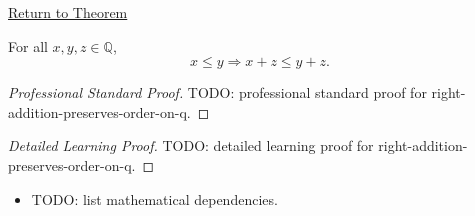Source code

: \newpage
{}
\label{prf:right-addition-preserves-order-on-q}

\begin{remark*}[Return]
\hyperref[cor:right-addition-preserves-order-on-q]{Return to Theorem}
\end{remark*}

\begin{corollary*}
For all $x,y,z\in\mathbb{Q}$,
\[
x\le y \Longrightarrow x+z\le y+z.
\]
\end{corollary*}

\begin{proof}[Professional Standard Proof]
\LRAProofBodyStart
TODO: professional standard proof for right-addition-preserves-order-on-q.
\end{proof}

\begin{proof}[Detailed Learning Proof]
\LRAProofBodyStart
TODO: detailed learning proof for right-addition-preserves-order-on-q.
\end{proof}

\begin{remark*}
\end{remark*}

\begin{dependencies}
\begin{itemize}
  \item TODO: list mathematical dependencies.
\end{itemize}
\end{dependencies}

\clearpage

ACTIVITY - Across the entries, state how many lines contain "addition", giving the number only.

OUTPUT FOR THIS TASK - 4